My son takes part in a lot of charity events and fundraisers through his Explorers and D of E work. This Christmas he is working a for a day serving volunteers and carers at our local cal Age UK's festive tea. He knows he is fortunate, and believes in paying it forward, and genuinely enjoys meeting people he might not necessarily meet on a day to day basis.

lizd31 · 03/12/2017 18:02

My great niece is only four but she is so kind especially with her great grandparents who she worships & really looks after. When she goes for a walk in the garden with her GG she always stops GG from going up the steps & says 'No GG, Grandpa says no, you'll fall & hurt yourself'. She is also a very sharing, caring little girl & we're all so proud of her

holey · 03/12/2017 18:21

I teach them about empathy as soon as they are old enough to understand it and get them to think about how others feel as a result of what is said or done to them.

Narnianescape · 03/12/2017 18:22

By leading by example

mo3733 · 03/12/2017 18:24

taking my girls to clubs from an early age encourages them to share and to empathise with other children

lulumajor · 03/12/2017 18:27

I try and demonstrate it but also celebrate it when they do it so they will get a little treat for being lovely but not make it a big deal as I want them to do it to feel nice and not to get a treat

twinklenic · 03/12/2017 18:27

I have always told my children you should act like you would like to be treated so if someone looks sad ask them do they want to play and join in.
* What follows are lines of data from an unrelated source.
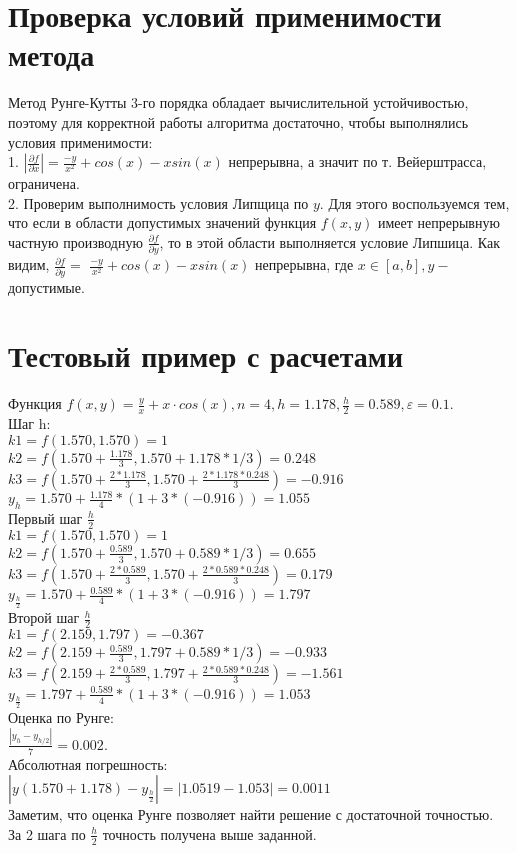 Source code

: \documentclass[12pt]{article}
\begin{document}
\section{Проверка условий применимости метода}
Метод Рунге-Кутты 3-го порядка обладает вычислительной устойчивостью, поэтому для корректной работы алгоритма достаточно, чтобы выполнялись условия применимости:\\
1. $\left|\frac{\partial f}{\partial x}\right|= \frac{-y}{x^2} + cos(x) - x sin(x)$ непрерывна, а значит по т. Вейерштрасса, ограничена.\\
2. Проверим выполнимость условия Липщица по $y$. Для этого воспользуемся тем, что если в области допустимых значений функция $f(x, y)$ имеет непрерывную частную производную $\frac{\partial f}{\partial y}$, то в этой области выполняется условие Липшица. Как видим, $\frac{\partial f}{\partial y}=$ $\frac{-y}{x^2} + cos(x) - x sin(x)$ непрерывна, где $x \in[a, b], y-$ допустимые.\\
\section{Тестовый пример с расчетами}
Функция $f(x,y) = \frac{y}{x} + x\cdot cos(x), n = 4, h = 1.178, \frac{h}{2} = 0.589, \varepsilon = 0.1. $\\
Шаг h:\\
$k1 = f(1.570, 1.570) = 1 $\\
$k2 = f(1.570 + \frac{1.178}{3}, 1.570 + 1.178 * 1 / 3 ) = 0.248$\\
$k3 = f(1.570 + \frac{2 * 1.178}{3}, 1.570 + \frac{2* 1.178 * 0.248}{3}) = -0.916$\\
$y_{h} = 1.570 + \frac{1.178}{4}* (1 + 3* (-0.916)) = 1.055$\\
Первый шаг $\frac{h}{2}$\\
$k1 = f(1.570, 1.570) = 1 $\\
$k2 = f(1.570 + \frac{0.589}{3}, 1.570 + 0.589 * 1 / 3 ) = 0.655$\\
$k3 = f(1.570 + \frac{2 * 0.589}{3}, 1.570 + \frac{2* 0.589 * 0.248}{3}) = 0.179$\\
$y_{\frac{h}{2}} = 1.570 + \frac{0.589}{4}* (1 + 3* (-0.916)) = 1.797$\\
Второй шаг $\frac{h}{2}$\\
$k1 = f(2.159, 1.797) = -0.367 $\\
$k2 = f(2.159 + \frac{0.589}{3}, 1.797 + 0.589 * 1 / 3 ) = -0.933$\\
$k3 = f(2.159 + \frac{2 * 0.589}{3}, 1.797 + \frac{2* 0.589 * 0.248}{3}) = -1.561$\\
$y_{\frac{h}{2}} = 1.797 + \frac{0.589}{4}* (1 + 3* (-0.916)) = 1.053$\\
Оценка по Рунге: \\
$\frac{|y_h-y_{h/2}|}{7} = 0.002$.\\
Абсолютная погрешность:\\
$|y(1.570 + 1.178) - y_{\frac{h}{2}}| = |1.0519 - 1.053| = 0.0011$\\
Заметим, что оценка Рунге позволяет найти решение с достаточной точностью.\\
За 2 шага по $\frac{h}{2}$ точность получена выше заданной.
\end{document}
My 4 yr old came home from school last week with a good friend award for such behaviour. My older two children are 18 and 17 and they were very similar. I have always pointed out kindness and rewarded good behaviour and that seems to be working for us

feefeegabor · 03/12/2017 18:38

I only have one daughter and have always told her to do unto others as you would have done unto you. I am sure she has taken that on board and has grown up to be a kind girl.

Tanfastic · 03/12/2017 18:42

I've never really had to encourage ds to be kind to others. I've pointed out kindness when certain situations arise and I'd like to think I'm a kind person myself so that rubs off.

I think having a pet helps. Teaching him to be kind to animals etc.

finleypop · 03/12/2017 18:44

Teach empathy & you won't go wrong. When someone had done something unkind to an elderly person, I'd ask my son what he would think if it was his grandma etc.